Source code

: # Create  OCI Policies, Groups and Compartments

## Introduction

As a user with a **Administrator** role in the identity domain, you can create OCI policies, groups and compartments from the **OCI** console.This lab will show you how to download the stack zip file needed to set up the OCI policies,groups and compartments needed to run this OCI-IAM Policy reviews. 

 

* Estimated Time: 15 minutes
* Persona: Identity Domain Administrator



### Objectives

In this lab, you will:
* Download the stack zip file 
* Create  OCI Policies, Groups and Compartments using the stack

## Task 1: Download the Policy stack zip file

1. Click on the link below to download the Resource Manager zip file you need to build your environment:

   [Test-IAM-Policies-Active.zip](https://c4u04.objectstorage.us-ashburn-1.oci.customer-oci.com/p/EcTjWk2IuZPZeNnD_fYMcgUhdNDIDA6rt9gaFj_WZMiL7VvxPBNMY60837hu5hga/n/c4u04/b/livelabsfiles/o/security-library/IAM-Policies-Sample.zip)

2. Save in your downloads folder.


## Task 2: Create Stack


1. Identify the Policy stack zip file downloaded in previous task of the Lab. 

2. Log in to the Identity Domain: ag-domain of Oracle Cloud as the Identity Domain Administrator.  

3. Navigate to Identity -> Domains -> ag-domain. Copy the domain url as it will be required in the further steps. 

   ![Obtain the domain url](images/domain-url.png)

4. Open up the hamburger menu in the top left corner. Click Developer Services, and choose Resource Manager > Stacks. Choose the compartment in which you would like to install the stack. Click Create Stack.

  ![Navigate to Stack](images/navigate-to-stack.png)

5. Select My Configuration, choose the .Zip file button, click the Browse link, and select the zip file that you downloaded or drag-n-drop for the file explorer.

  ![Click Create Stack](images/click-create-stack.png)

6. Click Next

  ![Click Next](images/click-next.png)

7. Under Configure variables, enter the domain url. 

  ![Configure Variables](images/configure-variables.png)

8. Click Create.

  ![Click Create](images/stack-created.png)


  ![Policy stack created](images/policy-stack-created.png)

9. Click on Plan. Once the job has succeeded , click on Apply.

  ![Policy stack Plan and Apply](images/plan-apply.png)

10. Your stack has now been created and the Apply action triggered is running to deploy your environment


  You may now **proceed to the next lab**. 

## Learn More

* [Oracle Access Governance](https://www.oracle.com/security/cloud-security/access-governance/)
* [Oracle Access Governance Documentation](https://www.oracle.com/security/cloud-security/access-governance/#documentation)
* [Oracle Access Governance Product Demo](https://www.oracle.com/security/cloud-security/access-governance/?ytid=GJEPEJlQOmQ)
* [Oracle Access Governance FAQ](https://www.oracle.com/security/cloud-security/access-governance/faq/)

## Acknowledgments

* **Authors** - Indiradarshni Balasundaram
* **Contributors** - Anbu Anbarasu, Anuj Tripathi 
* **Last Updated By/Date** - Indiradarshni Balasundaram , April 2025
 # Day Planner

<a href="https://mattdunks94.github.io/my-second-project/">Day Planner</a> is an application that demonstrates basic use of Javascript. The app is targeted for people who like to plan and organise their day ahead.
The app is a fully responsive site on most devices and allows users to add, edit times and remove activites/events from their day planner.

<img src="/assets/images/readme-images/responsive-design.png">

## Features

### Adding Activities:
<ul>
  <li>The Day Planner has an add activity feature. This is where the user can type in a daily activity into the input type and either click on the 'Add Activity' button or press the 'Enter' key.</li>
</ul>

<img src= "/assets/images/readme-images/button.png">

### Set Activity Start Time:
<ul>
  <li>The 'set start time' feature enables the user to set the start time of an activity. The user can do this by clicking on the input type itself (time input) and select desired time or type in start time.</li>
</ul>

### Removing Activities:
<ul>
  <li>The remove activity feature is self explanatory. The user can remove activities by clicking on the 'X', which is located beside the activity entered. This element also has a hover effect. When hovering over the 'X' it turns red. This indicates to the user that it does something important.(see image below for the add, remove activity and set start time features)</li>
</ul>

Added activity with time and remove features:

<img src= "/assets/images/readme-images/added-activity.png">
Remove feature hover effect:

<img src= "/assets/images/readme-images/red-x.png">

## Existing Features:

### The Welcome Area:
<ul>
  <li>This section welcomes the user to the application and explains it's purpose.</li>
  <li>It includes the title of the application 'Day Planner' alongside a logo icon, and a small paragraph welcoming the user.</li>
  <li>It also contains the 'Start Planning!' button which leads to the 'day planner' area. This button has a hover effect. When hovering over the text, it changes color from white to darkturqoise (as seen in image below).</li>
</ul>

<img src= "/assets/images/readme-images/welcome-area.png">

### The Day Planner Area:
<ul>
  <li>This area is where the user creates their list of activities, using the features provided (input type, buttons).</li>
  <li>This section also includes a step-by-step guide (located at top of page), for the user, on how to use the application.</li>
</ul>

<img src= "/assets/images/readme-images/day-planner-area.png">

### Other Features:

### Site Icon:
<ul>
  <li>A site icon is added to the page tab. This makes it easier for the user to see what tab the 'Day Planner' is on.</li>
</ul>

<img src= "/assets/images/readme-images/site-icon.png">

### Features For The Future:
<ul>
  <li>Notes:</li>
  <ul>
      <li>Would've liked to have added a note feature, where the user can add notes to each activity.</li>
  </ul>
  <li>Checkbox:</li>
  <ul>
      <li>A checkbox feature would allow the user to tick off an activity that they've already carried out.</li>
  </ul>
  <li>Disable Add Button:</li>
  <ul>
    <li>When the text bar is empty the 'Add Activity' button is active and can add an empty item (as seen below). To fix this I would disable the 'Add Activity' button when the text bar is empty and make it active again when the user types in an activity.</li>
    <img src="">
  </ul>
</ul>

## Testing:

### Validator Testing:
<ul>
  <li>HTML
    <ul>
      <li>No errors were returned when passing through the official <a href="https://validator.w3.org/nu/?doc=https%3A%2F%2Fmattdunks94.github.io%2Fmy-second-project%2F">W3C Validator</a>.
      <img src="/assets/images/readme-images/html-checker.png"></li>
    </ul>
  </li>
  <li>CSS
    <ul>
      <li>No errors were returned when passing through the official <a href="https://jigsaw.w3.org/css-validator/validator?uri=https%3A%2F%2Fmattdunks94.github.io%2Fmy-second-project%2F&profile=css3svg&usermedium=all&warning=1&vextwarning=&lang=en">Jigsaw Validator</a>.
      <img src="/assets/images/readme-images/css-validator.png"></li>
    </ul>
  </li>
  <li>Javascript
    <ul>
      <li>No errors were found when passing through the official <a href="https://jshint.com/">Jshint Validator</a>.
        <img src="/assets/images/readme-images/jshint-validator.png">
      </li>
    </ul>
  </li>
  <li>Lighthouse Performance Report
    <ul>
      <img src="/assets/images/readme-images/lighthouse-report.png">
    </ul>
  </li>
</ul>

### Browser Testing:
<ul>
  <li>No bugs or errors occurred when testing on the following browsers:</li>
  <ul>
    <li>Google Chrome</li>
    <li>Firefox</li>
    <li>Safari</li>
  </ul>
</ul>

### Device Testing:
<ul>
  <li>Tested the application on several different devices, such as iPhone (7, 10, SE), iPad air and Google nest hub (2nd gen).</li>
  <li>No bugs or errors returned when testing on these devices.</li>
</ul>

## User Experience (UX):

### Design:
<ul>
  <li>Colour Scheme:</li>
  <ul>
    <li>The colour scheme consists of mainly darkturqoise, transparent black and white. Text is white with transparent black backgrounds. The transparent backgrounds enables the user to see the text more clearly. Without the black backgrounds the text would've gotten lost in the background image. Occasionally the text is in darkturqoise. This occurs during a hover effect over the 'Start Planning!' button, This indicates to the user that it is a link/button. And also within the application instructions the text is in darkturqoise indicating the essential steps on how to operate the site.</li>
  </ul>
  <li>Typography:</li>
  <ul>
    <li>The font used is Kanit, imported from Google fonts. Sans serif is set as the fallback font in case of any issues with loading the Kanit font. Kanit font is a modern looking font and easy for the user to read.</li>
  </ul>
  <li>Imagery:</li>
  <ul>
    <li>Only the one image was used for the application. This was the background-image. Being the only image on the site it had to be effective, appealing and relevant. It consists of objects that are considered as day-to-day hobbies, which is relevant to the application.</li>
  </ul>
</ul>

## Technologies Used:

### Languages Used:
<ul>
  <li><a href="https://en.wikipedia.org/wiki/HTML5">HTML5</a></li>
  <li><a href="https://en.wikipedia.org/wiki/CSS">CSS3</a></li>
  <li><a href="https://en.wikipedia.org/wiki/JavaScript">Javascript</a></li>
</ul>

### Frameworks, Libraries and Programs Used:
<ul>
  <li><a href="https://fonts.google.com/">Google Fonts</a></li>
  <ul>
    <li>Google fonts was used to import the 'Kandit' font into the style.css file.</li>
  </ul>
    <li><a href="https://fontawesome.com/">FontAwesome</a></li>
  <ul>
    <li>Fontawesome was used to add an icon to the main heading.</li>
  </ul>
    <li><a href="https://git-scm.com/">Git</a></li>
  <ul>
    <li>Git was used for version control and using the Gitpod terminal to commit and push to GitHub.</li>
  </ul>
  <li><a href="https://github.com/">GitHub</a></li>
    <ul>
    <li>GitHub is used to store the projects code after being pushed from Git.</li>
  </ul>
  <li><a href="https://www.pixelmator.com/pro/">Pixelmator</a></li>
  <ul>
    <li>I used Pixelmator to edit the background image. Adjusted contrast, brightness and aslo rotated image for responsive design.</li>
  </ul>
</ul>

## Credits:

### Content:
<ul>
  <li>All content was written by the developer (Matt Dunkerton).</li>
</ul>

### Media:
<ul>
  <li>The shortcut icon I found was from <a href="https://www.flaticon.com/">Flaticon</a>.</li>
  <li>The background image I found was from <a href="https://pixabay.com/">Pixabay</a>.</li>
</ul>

::::

■ **What you will do**: Each line from the first line of the entries up to and including the line containing "## Task 1: Download the Policy stack zip file" should be transcribed exactly, with all other lines left out.

■ **Result**:
Source code

: # Create  OCI Policies, Groups and Compartments

## Introduction

As a user with a **Administrator** role in the identity domain, you can create OCI policies, groups and compartments from the **OCI** console.This lab will show you how to download the stack zip file needed to set up the OCI policies,groups and compartments needed to run this OCI-IAM Policy reviews. 

 

* Estimated Time: 15 minutes
* Persona: Identity Domain Administrator



### Objectives

In this lab, you will:
* Download the stack zip file 
* Create  OCI Policies, Groups and Compartments using the stack

## Task 1: Download the Policy stack zip file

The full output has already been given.